▶ REQUIREMENT
Can you write out the whole listing exactly?

----------------------------------------

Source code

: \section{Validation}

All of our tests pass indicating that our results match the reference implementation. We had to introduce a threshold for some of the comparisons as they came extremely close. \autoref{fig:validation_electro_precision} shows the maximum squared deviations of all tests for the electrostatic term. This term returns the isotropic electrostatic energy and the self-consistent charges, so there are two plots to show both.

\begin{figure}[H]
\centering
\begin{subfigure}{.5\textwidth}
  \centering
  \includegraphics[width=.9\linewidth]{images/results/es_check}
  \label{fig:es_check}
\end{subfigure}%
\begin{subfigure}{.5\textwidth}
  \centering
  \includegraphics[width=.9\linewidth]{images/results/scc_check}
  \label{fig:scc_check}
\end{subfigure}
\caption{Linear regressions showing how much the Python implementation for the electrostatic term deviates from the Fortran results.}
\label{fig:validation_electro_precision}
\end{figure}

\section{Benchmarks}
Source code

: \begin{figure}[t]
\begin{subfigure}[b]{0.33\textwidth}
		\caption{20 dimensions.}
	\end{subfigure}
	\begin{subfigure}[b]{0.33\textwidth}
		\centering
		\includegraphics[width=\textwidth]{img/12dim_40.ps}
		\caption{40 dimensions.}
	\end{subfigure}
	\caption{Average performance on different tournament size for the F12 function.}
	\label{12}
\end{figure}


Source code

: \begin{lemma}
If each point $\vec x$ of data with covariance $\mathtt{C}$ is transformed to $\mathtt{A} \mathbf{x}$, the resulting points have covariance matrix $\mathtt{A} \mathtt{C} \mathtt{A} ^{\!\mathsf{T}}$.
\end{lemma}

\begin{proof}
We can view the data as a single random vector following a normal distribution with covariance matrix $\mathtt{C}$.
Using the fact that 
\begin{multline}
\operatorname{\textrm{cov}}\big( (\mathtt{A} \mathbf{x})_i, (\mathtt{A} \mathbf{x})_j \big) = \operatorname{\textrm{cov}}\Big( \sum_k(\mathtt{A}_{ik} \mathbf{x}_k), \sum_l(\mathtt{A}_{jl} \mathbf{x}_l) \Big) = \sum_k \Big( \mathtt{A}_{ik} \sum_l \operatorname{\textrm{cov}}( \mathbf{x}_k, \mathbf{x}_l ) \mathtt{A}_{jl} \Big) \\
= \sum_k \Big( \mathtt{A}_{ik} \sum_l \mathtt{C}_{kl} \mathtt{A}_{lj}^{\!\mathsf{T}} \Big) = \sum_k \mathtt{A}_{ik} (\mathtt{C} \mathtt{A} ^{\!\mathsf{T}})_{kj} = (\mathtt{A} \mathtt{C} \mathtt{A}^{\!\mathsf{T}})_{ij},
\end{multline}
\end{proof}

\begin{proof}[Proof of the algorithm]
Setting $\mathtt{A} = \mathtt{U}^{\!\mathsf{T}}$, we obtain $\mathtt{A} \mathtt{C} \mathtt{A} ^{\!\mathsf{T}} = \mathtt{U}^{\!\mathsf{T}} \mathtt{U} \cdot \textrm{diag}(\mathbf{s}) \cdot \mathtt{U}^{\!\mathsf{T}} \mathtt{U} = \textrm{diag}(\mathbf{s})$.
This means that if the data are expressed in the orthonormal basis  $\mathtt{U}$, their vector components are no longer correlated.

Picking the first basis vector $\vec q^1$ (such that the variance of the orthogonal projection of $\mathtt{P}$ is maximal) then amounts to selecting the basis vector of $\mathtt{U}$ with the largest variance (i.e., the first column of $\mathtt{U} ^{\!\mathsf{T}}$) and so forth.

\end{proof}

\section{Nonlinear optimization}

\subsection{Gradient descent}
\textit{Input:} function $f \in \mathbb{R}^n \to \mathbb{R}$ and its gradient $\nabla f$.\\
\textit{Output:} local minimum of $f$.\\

----------------------------------------

▶ YOUR RESPONSE
Source code

: \section{Validation}

All of our tests pass indicating that our results match the reference implementation. We had to introduce a threshold for some of the comparisons as they came extremely close. \autoref{fig:validation_electro_precision} shows the maximum squared deviations of all tests for the electrostatic term. This term returns the isotropic electrostatic energy and the self-consistent charges, so there are two plots to show both.

\begin{figure}[H]
\centering
\begin{subfigure}{.5\textwidth}
  \centering
  \includegraphics[width=.9\linewidth]{images/results/es_check}
  \label{fig:es_check}
\end{subfigure}%
\begin{subfigure}{.5\textwidth}
  \centering
  \includegraphics[width=.9\linewidth]{images/results/scc_check}
  \label{fig:scc_check}
\end{subfigure}
\caption{Linear regressions showing how much the Python implementation for the electrostatic term deviates from the Fortran results.}
\label{fig:validation_electro_precision}
\end{figure}

\section{Benchmarks}
Source code

: \begin{figure}[t]
\begin{subfigure}[b]{0.33\textwidth}
		\caption{20 dimensions.}
	\end{subfigure}
	\begin{subfigure}[b]{0.33\textwidth}
		\centering
		\includegraphics[width=\textwidth]{img/12dim_40.ps}
		\caption{40 dimensions.}
	\end{subfigure}
	\caption{Average performance on different tournament size for the F12 function.}
	\label{12}
\end{figure}


Source code

: \begin{lemma}
If each point $\vec x$ of data with covariance $\mathtt{C}$ is transformed to $\mathtt{A} \mathbf{x}$, the resulting points have covariance matrix $\mathtt{A} \mathtt{C} \mathtt{A} ^{\!\mathsf{T}}$.
\end{lemma}

\begin{proof}
We can view the data as a single random vector following a normal distribution with covariance matrix $\mathtt{C}$.
Using the fact that 
\begin{multline}
\operatorname{\textrm{cov}}\big( (\mathtt{A} \mathbf{x})_i, (\mathtt{A} \mathbf{x})_j \big) = \operatorname{\textrm{cov}}\Big( \sum_k(\mathtt{A}_{ik} \mathbf{x}_k), \sum_l(\mathtt{A}_{jl} \mathbf{x}_l) \Big) = \sum_k \Big( \mathtt{A}_{ik} \sum_l \operatorname{\textrm{cov}}( \mathbf{x}_k, \mathbf{x}_l ) \mathtt{A}_{jl} \Big) \\
= \sum_k \Big( \mathtt{A}_{ik} \sum_l \mathtt{C}_{kl} \mathtt{A}_{lj}^{\!\mathsf{T}} \Big) = \sum_k \mathtt{A}_{ik} (\mathtt{C} \mathtt{A} ^{\!\mathsf{T}})_{kj} = (\mathtt{A} \mathtt{C} \mathtt{A}^{\!\mathsf{T}})_{ij},
\end{multline}
\end{proof}

\begin{proof}[Proof of the algorithm]
Setting $\mathtt{A} = \mathtt{U}^{\!\mathsf{T}}$, we obtain $\mathtt{A} \mathtt{C} \mathtt{A} ^{\!\mathsf{T}} = \mathtt{U}^{\!\mathsf{T}} \mathtt{U} \cdot \textrm{diag}(\mathbf{s}) \cdot \mathtt{U}^{\!\mathsf{T}} \mathtt{U} = \textrm{diag}(\mathbf{s})$.
This means that if the data are expressed in the orthonormal basis  $\mathtt{U}$, their vector components are no longer correlated.

Picking the first basis vector $\vec q^1$ (such that the variance of the orthogonal projection of $\mathtt{P}$ is maximal) then amounts to selecting the basis vector of $\mathtt{U}$ with the largest variance (i.e., the first column of $\mathtt{U} ^{\!\mathsf{T}}$) and so forth.

\end{proof}

\section{Nonlinear optimization}

\subsection{Gradient descent}
\textit{Input:} function $f \in \mathbb{R}^n \to \mathbb{R}$ and its gradient $\nabla f$.\\
\textit{Output:} local minimum of $f$.\\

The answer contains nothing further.